WORK ORDER: Omit all pictures and give the records below again exactly as written.

EXCERPTED RECORDS:
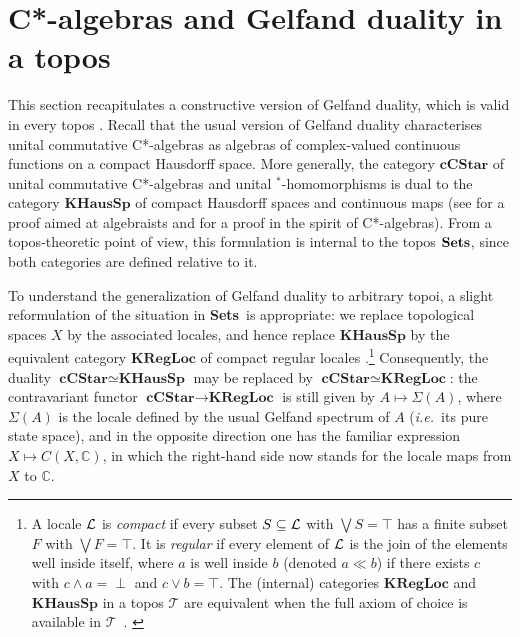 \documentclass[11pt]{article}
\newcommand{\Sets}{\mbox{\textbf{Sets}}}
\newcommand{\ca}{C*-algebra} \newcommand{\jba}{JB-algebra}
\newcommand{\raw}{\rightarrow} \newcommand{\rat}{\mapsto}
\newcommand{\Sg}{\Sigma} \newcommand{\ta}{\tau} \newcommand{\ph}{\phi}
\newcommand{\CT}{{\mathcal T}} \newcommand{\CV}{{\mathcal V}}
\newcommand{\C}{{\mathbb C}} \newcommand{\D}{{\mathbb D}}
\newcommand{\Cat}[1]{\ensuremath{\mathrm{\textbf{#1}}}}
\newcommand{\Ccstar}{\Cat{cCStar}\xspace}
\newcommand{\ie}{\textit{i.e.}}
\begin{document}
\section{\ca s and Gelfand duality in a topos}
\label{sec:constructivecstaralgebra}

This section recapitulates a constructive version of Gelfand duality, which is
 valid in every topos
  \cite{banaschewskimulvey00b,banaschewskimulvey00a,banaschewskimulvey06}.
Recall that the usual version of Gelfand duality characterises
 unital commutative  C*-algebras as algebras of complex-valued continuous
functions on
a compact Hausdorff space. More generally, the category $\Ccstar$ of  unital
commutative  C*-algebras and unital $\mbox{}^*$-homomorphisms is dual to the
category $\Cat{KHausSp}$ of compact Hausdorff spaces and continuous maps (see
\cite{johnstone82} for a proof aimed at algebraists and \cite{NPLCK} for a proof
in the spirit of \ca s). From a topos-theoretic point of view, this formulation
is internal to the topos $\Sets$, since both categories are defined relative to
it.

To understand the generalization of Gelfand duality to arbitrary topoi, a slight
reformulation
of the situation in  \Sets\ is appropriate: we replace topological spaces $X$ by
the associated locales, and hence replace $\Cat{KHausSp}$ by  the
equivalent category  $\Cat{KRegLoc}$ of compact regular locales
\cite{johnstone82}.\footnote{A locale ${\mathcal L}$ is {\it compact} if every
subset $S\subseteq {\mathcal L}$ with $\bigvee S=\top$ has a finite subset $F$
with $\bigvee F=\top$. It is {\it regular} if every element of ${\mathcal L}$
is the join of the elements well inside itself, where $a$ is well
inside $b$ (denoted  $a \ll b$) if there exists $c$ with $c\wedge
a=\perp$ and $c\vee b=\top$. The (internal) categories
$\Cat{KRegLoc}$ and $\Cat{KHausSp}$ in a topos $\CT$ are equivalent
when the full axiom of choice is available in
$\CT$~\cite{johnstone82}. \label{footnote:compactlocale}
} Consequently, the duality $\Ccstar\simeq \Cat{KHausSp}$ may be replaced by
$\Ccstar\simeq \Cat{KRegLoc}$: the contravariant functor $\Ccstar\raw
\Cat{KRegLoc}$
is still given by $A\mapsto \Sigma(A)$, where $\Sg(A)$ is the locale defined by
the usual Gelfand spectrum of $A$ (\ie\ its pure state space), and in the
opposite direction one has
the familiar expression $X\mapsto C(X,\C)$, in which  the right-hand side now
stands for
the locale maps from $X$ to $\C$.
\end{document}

SOLUTION:
 \documentclass[11pt]{article}
\newcommand{\Sets}{\mbox{\textbf{Sets}}}
\newcommand{\ca}{C*-algebra} \newcommand{\jba}{JB-algebra}
\newcommand{\raw}{\rightarrow} \newcommand{\rat}{\mapsto}
\newcommand{\Sg}{\Sigma} \newcommand{\ta}{\tau} \newcommand{\ph}{\phi}
\newcommand{\CT}{{\mathcal T}} \newcommand{\CV}{{\mathcal V}}
\newcommand{\C}{{\mathbb C}} \newcommand{\D}{{\mathbb D}}
\newcommand{\Cat}[1]{\ensuremath{\mathrm{\textbf{#1}}}}
\newcommand{\Ccstar}{\Cat{cCStar}\xspace}
\newcommand{\ie}{\textit{i.e.}}
\begin{document}
\section{\ca s and Gelfand duality in a topos}
\label{sec:constructivecstaralgebra}

This section recapitulates a constructive version of Gelfand duality, which is
 valid in every topos
  \cite{banaschewskimulvey00b,banaschewskimulvey00a,banaschewskimulvey06}.
Recall that the usual version of Gelfand duality characterises
 unital commutative  C*-algebras as algebras of complex-valued continuous
functions on
a compact Hausdorff space. More generally, the category $\Ccstar$ of  unital
commutative  C*-algebras and unital $\mbox{}^*$-homomorphisms is dual to the
category $\Cat{KHausSp}$ of compact Hausdorff spaces and continuous maps (see
\cite{johnstone82} for a proof aimed at algebraists and \cite{NPLCK} for a proof
in the spirit of \ca s). From a topos-theoretic point of view, this formulation
is internal to the topos $\Sets$, since both categories are defined relative to
it.

To understand the generalization of Gelfand duality to arbitrary topoi, a slight
reformulation
of the situation in  \Sets\ is appropriate: we replace topological spaces $X$ by
the associated locales, and hence replace $\Cat{KHausSp}$ by  the
equivalent category  $\Cat{KRegLoc}$ of compact regular locales
\cite{johnstone82}.\footnote{A locale ${\mathcal L}$ is {\it compact} if every
subset $S\subseteq {\mathcal L}$ with $\bigvee S=\top$ has a finite subset $F$
with $\bigvee F=\top$. It is {\it regular} if every element of ${\mathcal L}$
is the join of the elements well inside itself, where $a$ is well
inside $b$ (denoted  $a \ll b$) if there exists $c$ with $c\wedge
a=\perp$ and $c\vee b=\top$. The (internal) categories
$\Cat{KRegLoc}$ and $\Cat{KHausSp}$ in a topos $\CT$ are equivalent
when the full axiom of choice is available in
$\CT$~\cite{johnstone82}. \label{footnote:compactlocale}
} Consequently, the duality $\Ccstar\simeq \Cat{KHausSp}$ may be replaced by
$\Ccstar\simeq \Cat{KRegLoc}$: the contravariant functor $\Ccstar\raw
\Cat{KRegLoc}$
is still given by $A\mapsto \Sigma(A)$, where $\Sg(A)$ is the locale defined by
the usual Gelfand spectrum of $A$ (\ie\ its pure state space), and in the
opposite direction one has
the familiar expression $X\mapsto C(X,\C)$, in which  the right-hand side now
stands for
the locale maps from $X$ to $\C$.
\end{document}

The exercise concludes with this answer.